_AIM OF THE TASK_. In your copy, repeat the records exactly and leave out the pictures.
- Opening Delimiter -
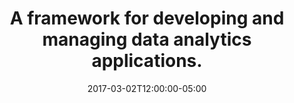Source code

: ---
title: "A framework for developing and managing data analytics applications."
date: 2017-03-02T12:00:00-05:00

features:
  - heading: Install
    image_path: /images/icon-content-management.svg
    tagline: Explore various ways to install.
    copy: Learn on how to Available in different forms for different environments.

  - heading: Get Started
    image_path: /images/icon-fast.svg
    tagline: Easy ways to get started
    copy: Learn to build your first CDAP application in minutes.

  - heading: Administration & Operations
    image_path: /images/icon-shortcodes.svg
    tagline: Understand how to manage
    copy: If you are administrator and want to learn more on how to manage CDAP. 

  - heading: Knowledge Base
    image_path: /images/icon-built-in-templates.svg
    tagline: How-to guides and best practices. 
    copy: We have collected all of the best practices, how-to guides and troubleshooting guides in one place for you.

  - heading: Security
    image_path: /images/icon-multilingual2.svg
    tagline: Security, GDPR compliance, etc.
    copy: Learn more on how to secure CDAP.

  - heading: Extensibility
    image_path: /images/icon-custom-outputs.svg
    tagline: Customize for your environment?
    copy: Learn what are the various ways for extending CDAP. 
---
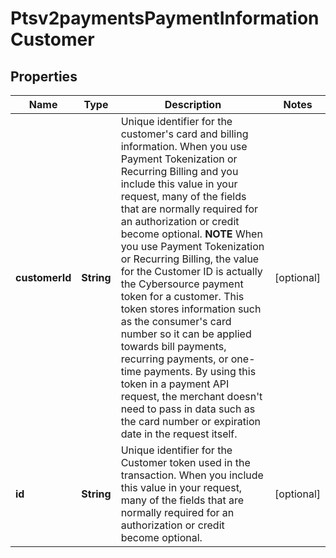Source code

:
# Ptsv2paymentsPaymentInformationCustomer

## Properties
Name | Type | Description | Notes
------------ | ------------- | ------------- | -------------
**customerId** | **String** | Unique identifier for the customer&#39;s card and billing information.  When you use Payment Tokenization or Recurring Billing and you include this value in your request, many of the fields that are normally required for an authorization or credit become optional.  **NOTE** When you use Payment Tokenization or Recurring Billing, the value for the Customer ID is actually the Cybersource payment token for a customer. This token stores information such as the consumer&#39;s card number so it can be applied towards bill payments, recurring payments, or one-time payments. By using this token in a payment API request, the merchant doesn&#39;t need to pass in data such as the card number or expiration date in the request itself.  |  [optional]
**id** | **String** | Unique identifier for the Customer token used in the transaction. When you include this value in your request, many of the fields that are normally required for an authorization or credit become optional.  |  [optional]



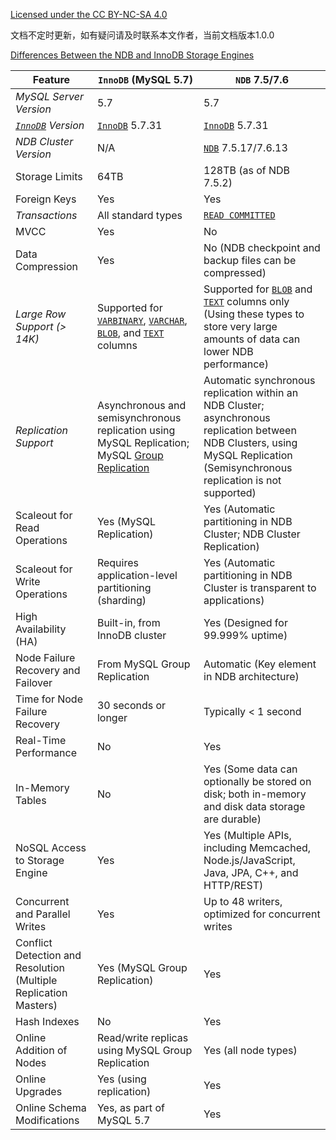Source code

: [Licensed under the CC BY-NC-SA 4.0](https://creativecommons.org/licenses/by-nc-sa/4.0/deed.zh)

文档不定时更新，如有疑问请及时联系本文作者，当前文档版本1.0.0

[Differences Between the NDB and InnoDB Storage Engines](https://dev.mysql.com/doc/refman/5.7/en/mysql-cluster-ndb-innodb-engines.html)

| Feature                                                      | `InnoDB` (MySQL 5.7)                                         | `NDB` 7.5/7.6                                                |
| ------------------------------------------------------------ | ------------------------------------------------------------ | ------------------------------------------------------------ |
| *MySQL Server Version*                                       | 5.7                                                          | 5.7                                                          |
| *[`InnoDB`](https://dev.mysql.com/doc/refman/5.7/en/innodb-storage-engine.html) Version* | [`InnoDB`](https://dev.mysql.com/doc/refman/5.7/en/innodb-storage-engine.html) 5.7.31 | [`InnoDB`](https://dev.mysql.com/doc/refman/5.7/en/innodb-storage-engine.html) 5.7.31 |
| *NDB Cluster Version*                                        | N/A                                                          | [`NDB`](https://dev.mysql.com/doc/refman/5.7/en/mysql-cluster.html) 7.5.17/7.6.13 |
| Storage Limits                                               | 64TB                                                         | 128TB (as of NDB 7.5.2)                                      |
| Foreign Keys                                                 | Yes                                                          | Yes                                                          |
| *Transactions*                                               | All standard types                                           | [`READ COMMITTED`](https://dev.mysql.com/doc/refman/5.7/en/innodb-transaction-isolation-levels.html#isolevel_read-committed) |
| MVCC                                                         | Yes                                                          | No                                                           |
| Data Compression                                             | Yes                                                          | No (NDB checkpoint and backup files can be compressed)       |
| *Large Row Support (> 14K)*                                  | Supported for [`VARBINARY`](https://dev.mysql.com/doc/refman/5.7/en/binary-varbinary.html), [`VARCHAR`](https://dev.mysql.com/doc/refman/5.7/en/char.html), [`BLOB`](https://dev.mysql.com/doc/refman/5.7/en/blob.html), and [`TEXT`](https://dev.mysql.com/doc/refman/5.7/en/blob.html) columns | Supported for [`BLOB`](https://dev.mysql.com/doc/refman/5.7/en/blob.html) and [`TEXT`](https://dev.mysql.com/doc/refman/5.7/en/blob.html) columns only (Using these types to store very large amounts of data can lower NDB performance) |
| *Replication Support*                                        | Asynchronous and semisynchronous replication using MySQL Replication; MySQL [Group Replication](https://dev.mysql.com/doc/refman/5.7/en/group-replication.html) | Automatic synchronous replication within an NDB Cluster; asynchronous replication between NDB Clusters, using MySQL Replication (Semisynchronous replication is not supported) |
| Scaleout for Read Operations                                 | Yes (MySQL Replication)                                      | Yes (Automatic partitioning in NDB Cluster; NDB Cluster Replication) |
| Scaleout for Write Operations                                | Requires application-level partitioning (sharding)           | Yes (Automatic partitioning in NDB Cluster is transparent to applications) |
| High Availability (HA)                                       | Built-in, from InnoDB cluster                                | Yes (Designed for 99.999% uptime)                            |
| Node Failure Recovery and Failover                           | From MySQL Group Replication                                 | Automatic (Key element in NDB architecture)                  |
| Time for Node Failure Recovery                               | 30 seconds or longer                                         | Typically < 1 second                                         |
| Real-Time Performance                                        | No                                                           | Yes                                                          |
| In-Memory Tables                                             | No                                                           | Yes (Some data can optionally be stored on disk; both in-memory and disk data storage are durable) |
| NoSQL Access to Storage Engine                               | Yes                                                          | Yes (Multiple APIs, including Memcached, Node.js/JavaScript, Java, JPA, C++, and HTTP/REST) |
| Concurrent and Parallel Writes                               | Yes                                                          | Up to 48 writers, optimized for concurrent writes            |
| Conflict Detection and Resolution (Multiple Replication Masters) | Yes (MySQL Group Replication)                                | Yes                                                          |
| Hash Indexes                                                 | No                                                           | Yes                                                          |
| Online Addition of Nodes                                     | Read/write replicas using MySQL Group Replication            | Yes (all node types)                                         |
| Online Upgrades                                              | Yes (using replication)                                      | Yes                                                          |
| Online Schema Modifications                                  | Yes, as part of MySQL 5.7                                    | Yes                                                          |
- Closing Delimiter -
_ANSWER SPACE_.
Source code

: ---
title: "A framework for developing and managing data analytics applications."
date: 2017-03-02T12:00:00-05:00

features:
  - heading: Install
    image_path: /images/icon-content-management.svg
    tagline: Explore various ways to install.
    copy: Learn on how to Available in different forms for different environments.

  - heading: Get Started
    image_path: /images/icon-fast.svg
    tagline: Easy ways to get started
    copy: Learn to build your first CDAP application in minutes.

  - heading: Administration & Operations
    image_path: /images/icon-shortcodes.svg
    tagline: Understand how to manage
    copy: If you are administrator and want to learn more on how to manage CDAP. 

  - heading: Knowledge Base
    image_path: /images/icon-built-in-templates.svg
    tagline: How-to guides and best practices. 
    copy: We have collected all of the best practices, how-to guides and troubleshooting guides in one place for you.

  - heading: Security
    image_path: /images/icon-multilingual2.svg
    tagline: Security, GDPR compliance, etc.
    copy: Learn more on how to secure CDAP.

  - heading: Extensibility
    image_path: /images/icon-custom-outputs.svg
    tagline: Customize for your environment?
    copy: Learn what are the various ways for extending CDAP. 
---
Source code

:
# Ptsv2paymentsPaymentInformationCustomer

## Properties
Name | Type | Description | Notes
------------ | ------------- | ------------- | -------------
**customerId** | **String** | Unique identifier for the customer&#39;s card and billing information.  When you use Payment Tokenization or Recurring Billing and you include this value in your request, many of the fields that are normally required for an authorization or credit become optional.  **NOTE** When you use Payment Tokenization or Recurring Billing, the value for the Customer ID is actually the Cybersource payment token for a customer. This token stores information such as the consumer&#39;s card number so it can be applied towards bill payments, recurring payments, or one-time payments. By using this token in a payment API request, the merchant doesn&#39;t need to pass in data such as the card number or expiration date in the request itself.  |  [optional]
**id** | **String** | Unique identifier for the Customer token used in the transaction. When you include this value in your request, many of the fields that are normally required for an authorization or credit become optional.  |  [optional]



Source code

: [Licensed under the CC BY-NC-SA 4.0](https://creativecommons.org/licenses/by-nc-sa/4.0/deed.zh)

文档不定时更新，如有疑问请及时联系本文作者，当前文档版本1.0.0

[Differences Between the NDB and InnoDB Storage Engines](https://dev.mysql.com/doc/refman/5.7/en/mysql-cluster-ndb-innodb-engines.html)

| Feature                                                      | `InnoDB` (MySQL 5.7)                                         | `NDB` 7.5/7.6                                                |
| ------------------------------------------------------------ | ------------------------------------------------------------ | ------------------------------------------------------------ |
| *MySQL Server Version*                                       | 5.7                                                          | 5.7                                                          |
| *[`InnoDB`](https://dev.mysql.com/doc/refman/5.7/en/innodb-storage-engine.html) Version* | [`InnoDB`](https://dev.mysql.com/doc/refman/5.7/en/innodb-storage-engine.html) 5.7.31 | [`InnoDB`](https://dev.mysql.com/doc/refman/5.7/en/innodb-storage-engine.html) 5.7.31 |
| *NDB Cluster Version*                                        | N/A                                                          | [`NDB`](https://dev.mysql.com/doc/refman/5.7/en/mysql-cluster.html) 7.5.17/7.6.13 |
| Storage Limits                                               | 64TB                                                         | 128TB (as of NDB 7.5.2)                                      |
| Foreign Keys                                                 | Yes                                                          | Yes                                                          |
| *Transactions*                                               | All standard types                                           | [`READ COMMITTED`](https://dev.mysql.com/doc/refman/5.7/en/innodb-transaction-isolation-levels.html#isolevel_read-committed) |
| MVCC                                                         | Yes                                                          | No                                                           |
| Data Compression                                             | Yes                                                          | No (NDB checkpoint and backup files can be compressed)       |
| *Large Row Support (> 14K)*                                  | Supported for [`VARBINARY`](https://dev.mysql.com/doc/refman/5.7/en/binary-varbinary.html), [`VARCHAR`](https://dev.mysql.com/doc/refman/5.7/en/char.html), [`BLOB`](https://dev.mysql.com/doc/refman/5.7/en/blob.html), and [`TEXT`](https://dev.mysql.com/doc/refman/5.7/en/blob.html) columns | Supported for [`BLOB`](https://dev.mysql.com/doc/refman/5.7/en/blob.html) and [`TEXT`](https://dev.mysql.com/doc/refman/5.7/en/blob.html) columns only (Using these types to store very large amounts of data can lower NDB performance) |
| *Replication Support*                                        | Asynchronous and semisynchronous replication using MySQL Replication; MySQL [Group Replication](https://dev.mysql.com/doc/refman/5.7/en/group-replication.html) | Automatic synchronous replication within an NDB Cluster; asynchronous replication between NDB Clusters, using MySQL Replication (Semisynchronous replication is not supported) |
| Scaleout for Read Operations                                 | Yes (MySQL Replication)                                      | Yes (Automatic partitioning in NDB Cluster; NDB Cluster Replication) |
| Scaleout for Write Operations                                | Requires application-level partitioning (sharding)           | Yes (Automatic partitioning in NDB Cluster is transparent to applications) |
| High Availability (HA)                                       | Built-in, from InnoDB cluster                                | Yes (Designed for 99.999% uptime)                            |
| Node Failure Recovery and Failover                           | From MySQL Group Replication                                 | Automatic (Key element in NDB architecture)                  |
| Time for Node Failure Recovery                               | 30 seconds or longer                                         | Typically < 1 second                                         |
| Real-Time Performance                                        | No                                                           | Yes                                                          |
| In-Memory Tables                                             | No                                                           | Yes (Some data can optionally be stored on disk; both in-memory and disk data storage are durable) |
| NoSQL Access to Storage Engine                               | Yes                                                          | Yes (Multiple APIs, including Memcached, Node.js/JavaScript, Java, JPA, C++, and HTTP/REST) |
| Concurrent and Parallel Writes                               | Yes                                                          | Up to 48 writers, optimized for concurrent writes            |
| Conflict Detection and Resolution (Multiple Replication Masters) | Yes (MySQL Group Replication)                                | Yes                                                          |
| Hash Indexes                                                 | No                                                           | Yes                                                          |
| Online Addition of Nodes                                     | Read/write replicas using MySQL Group Replication            | Yes (all node types)                                         |
| Online Upgrades                                              | Yes (using replication)                                      | Yes                                                          |
| Online Schema Modifications                                  | Yes, as part of MySQL 5.7                                    | Yes                                                          |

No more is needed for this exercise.